The Physical Impossibility of Death in the Mind of Someone Living is a 213.4 centimeter high and wide and 640.1 centimeter long display case , which is divided by white steel frames. It contains a five percent solution of formaldehyde that preserves a tiger shark . The original shark was 14 feet long, and the shark incorporated into the artwork as a replacement in 2006 is 13 feet long. The shark is shown in a lifelike position with its mouth wide open. The work of art takes up the way of presenting animal preparations in natural history museums , but places them in a different context. So large wet specimens are not common and do not have the lifelike position. The display in the showcase, which is strongly emphasized by the steel frame, is not common with the dominance of the container and should be interpreted in this work as a statement on the organizing and contouring function of the showcases.
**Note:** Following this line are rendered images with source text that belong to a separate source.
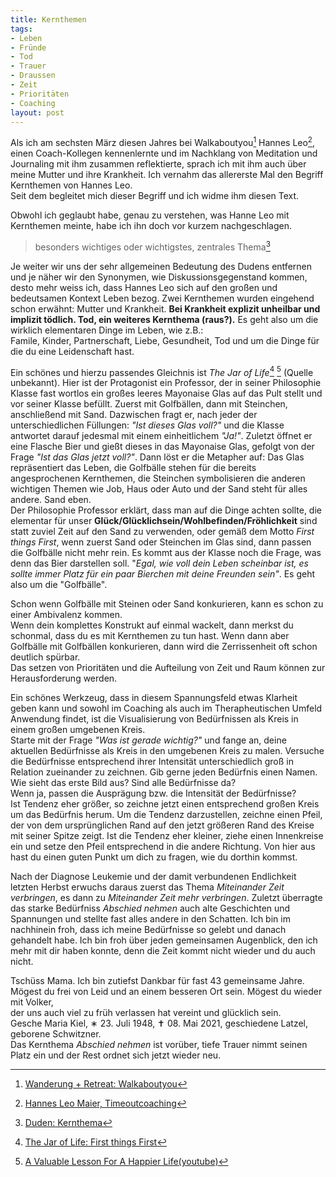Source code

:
 ```yaml
---
title: Kernthemen
tags:
- Leben
- Fründe
- Tod
- Trauer
- Draussen
- Zeit 
- Prioritäten
- Coaching
layout: post
---
```

Als ich am sechsten März diesen Jahres bei Walkaboutyou[^way] Hannes Leo[^hannes],
einen Coach-Kollegen kennenlernte und im Nachklang von Meditation und Journaling
mit ihm zusammen reflektierte, 
sprach ich mit ihm auch über meine Mutter und ihre Krankheit.
Ich vernahm das allererste Mal den Begriff Kernthemen von Hannes Leo.  
Seit dem begleitet mich dieser Begriff und ich widme ihm diesen Text.<!--break-->

Obwohl ich geglaubt habe, genau zu verstehen, 
was Hanne Leo mit Kernthemen meinte, habe ich ihn doch vor kurzem nachgeschlagen.

> besonders wichtiges oder wichtigstes, zentrales Thema[^duden]

Je weiter wir uns der sehr allgemeinen Bedeutung des Dudens entfernen 
und je näher wir den Synonymen, wie Diskussionsgegenstand kommen,
desto mehr weiss ich, 
dass Hannes Leo sich auf den großen und bedeutsamen Kontext Leben bezog.
Zwei Kernthemen wurden eingehend schon erwähnt: Mutter und Krankheit.
**Bei Krankheit explizit unheilbar und implizit tödlich. Tod, ein weiteres Kernthema (raus?).**
Es geht also um die wirklich elementaren Dinge im Leben, wie z.B.:  
Famile, Kinder, Partnerschaft, Liebe, Gesundheit, Tod 
und um die Dinge für die du eine Leidenschaft hast.

Ein schönes und hierzu passendes Gleichnis 
ist *The Jar of Life*[^jar1] [^jar2] (Quelle unbekannt).
Hier ist der Protagonist ein Professor, der in seiner Philosophie Klasse fast wortlos
ein großes leeres Mayonaise Glas auf das Pult stellt und vor seiner Klasse befüllt.
Zuerst mit Golfbällen, dann mit Steinchen, anschließend mit Sand. 
Dazwischen fragt er, nach jeder der unterschiedlichen Füllungen: *"Ist dieses Glas voll?"*
und die Klasse antwortet darauf jedesmal mit einem einheitlichem *"Ja!"*.
Zuletzt öffnet er eine Flasche Bier und gießt dieses in das Mayonaise Glas,
gefolgt von der Frage *"Ist das Glas jetzt voll?"*.
Dann löst er die Metapher auf: 
Das Glas repräsentiert das Leben, 
die Golfbälle stehen für die bereits angesprochenen Kernthemen, 
die Steinchen symbolisieren die anderen wichtigen Themen wie Job, Haus oder Auto
und der Sand steht für alles andere. Sand eben.  
Der Philosophie Professor erklärt,
dass man auf die Dinge achten sollte, 
die elementar für unser **Glück/Glücklichsein/Wohlbefinden/Fröhlichkeit** sind
statt zuviel Zeit auf den Sand zu verwenden,
oder gemäß dem Motto *First things First*, wenn zuerst Sand oder Steinchen im Glas sind,
dann passen die Golfbälle nicht mehr rein.
Es kommt aus der Klasse noch die Frage, was denn das Bier darstellen soll.
"*Egal, wie voll dein Leben scheinbar ist, 
es sollte immer Platz für ein paar Bierchen mit deine Freunden sein"*.
Es geht also um die "Golfbälle".

Schon wenn Golfbälle mit Steinen oder Sand konkurieren, 
kann es schon zu einer Ambivalenz kommen.   
Wenn dein komplettes Konstrukt auf einmal wackelt, 
dann merkst du schonmal, dass du es mit Kernthemen zu tun hast.
Wenn dann aber Golfbälle mit Golfbällen konkurieren,
dann wird die Zerrissenheit oft schon deutlich spürbar.  
Das setzen von Prioritäten und die Aufteilung von Zeit und Raum 
können zur Herausforderung werden.

Ein schönes Werkzeug, dass in diesem Spannungsfeld etwas Klarheit geben kann 
und sowohl im Coaching als auch im Therapheutischen Umfeld Anwendung findet, 
ist die Visualisierung von Bedürfnissen als Kreis in einem großen umgebenen Kreis.  
Starte mit der Frage *"Was ist gerade wichtig?"* und fange an,
deine aktuellen Bedürfnisse als Kreis in den umgebenen Kreis zu malen.
Versuche die Bedürfnisse entsprechend ihrer Intensität unterschiedlich groß
in Relation zueinander zu zeichnen. 
Gib gerne jeden Bedürfnis einen Namen.  
Wie sieht das erste Bild aus? Sind alle Bedürfnisse da?  
Wenn ja, passen die Ausprägung bzw. die Intensität der Bedürfnisse?  
Ist Tendenz eher größer, so zeichne jetzt einen entsprechend großen Kreis
um das Bedürfnis herum. 
Um die Tendenz darzustellen, zeichne einen Pfeil, 
der von dem ursprünglichen Rand 
auf den jetzt größeren Rand des Kreise mit seiner Spitze zeigt.
Ist die Tendenz eher kleiner, ziehe einen Innenkreise ein
und setze den Pfeil entsprechend in die andere Richtung.
Von hier aus hast du einen guten Punkt um dich zu fragen, 
wie du dorthin kommst.

Nach der Diagnose Leukemie und der damit verbundenen Endlichkeit letzten Herbst
erwuchs daraus zuerst das Thema *Miteinander Zeit verbringen*, 
es dann zu *Miteinander Zeit mehr verbringen*.
Zuletzt überragte das starke Bedürfniss *Abschied nehmen* 
auch alte Geschichten und Spannungen und stellte fast alles andere in den Schatten.
Ich bin im nachhinein froh, dass ich meine Bedürfnisse 
so gelebt und danach gehandelt habe.
Ich bin froh über jeden gemeinsamen Augenblick, den ich mehr mit dir haben konnte,
denn die Zeit kommt nicht wieder und du auch nicht. 

Tschüss Mama. Ich bin zutiefst Dankbar für fast 43 gemeinsame Jahre.  
Mögest du frei von Leid und an einem besseren Ort sein.
Mögest du wieder mit Volker,  
der uns auch viel zu früh verlassen hat vereint und glücklich sein.   
Gesche Maria Kiel, ∗ 23. Juli 1948, ✝ 08. Mai 2021, geschiedene Latzel, geborene Schwitzner.  
Das Kernthema *Abschied nehmen* ist vorüber, 
tiefe Trauer nimmt seinen Platz ein und der Rest ordnet sich jetzt wieder neu.


[^way]: [Wanderung + Retreat: Walkaboutyou](https://walkaboutyou.org/)
[^hannes]: [Hannes Leo Maier, Timeoutcoaching](https://www.timeoutcoaching.ch)
[^duden]: [Duden: Kernthema](https://www.duden.de/rechtschreibung/Kernthema)
[^jar1]: [The Jar of Life: First things First](https://balancedaction.me/2012/10/17/the-jar-of-life-first-things-first/)
[^jar2]: [A Valuable Lesson For A Happier Life(youtube)](https://www.youtube.com/watch?v=SqGRnlXplx0)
With this work, Hirst also questions the scientific use of such animal preparations for researching life. He said: “This fucked up way to look at something and it's already dead by the time when you look at it and you try to understand what was it like when it lived. That kind of contradictions, in a way like relationships, how people destroy each other. It's a kind of what's wrong with scientific approach or something. ”(Eng. “ That shitty way of looking at something and by the time you look at it, it's already dead and you're trying to understand what it was like when it was alive . That kind of contradiction, kind of like relationships, how people destroy each other. It's kind of what's wrong with the scientific approach or something. " ).

Creation and revision

The British art collector Charles Saatchi commissioned a work of art worth 50,000 pounds from Damien Hirst in 1991, the content of which the artist could determine himself. He gave the Australian shark hunter Vic Hislop the order for $ 6,000 to catch a shark. Hirst gave the reason for this choice that he wanted to prepare an animal that would have been terrifying in reality. The animal was prepared with needles that brought the formaldehyde into the body, but this was not done well enough, so that after a while the body of the shark became visible and the liquid became cloudy, which prompted employees of the Saatchi Gallery to add bleach to give the tank. After Steven A. Cohen acquired The Impossibility of Death in the Mind of Someone Living in 2004, Hirst offered to exchange the decaying shark, which Cohen financed. The artist then again commissioned an Australian fisherman to catch a tiger shark. This replacement took place in 2006 in an old hangar of the Royal Air Force in Gloucestershire . Instead of the 14 foot long shark, five Hirst employees placed a one foot shorter replacement in the pool.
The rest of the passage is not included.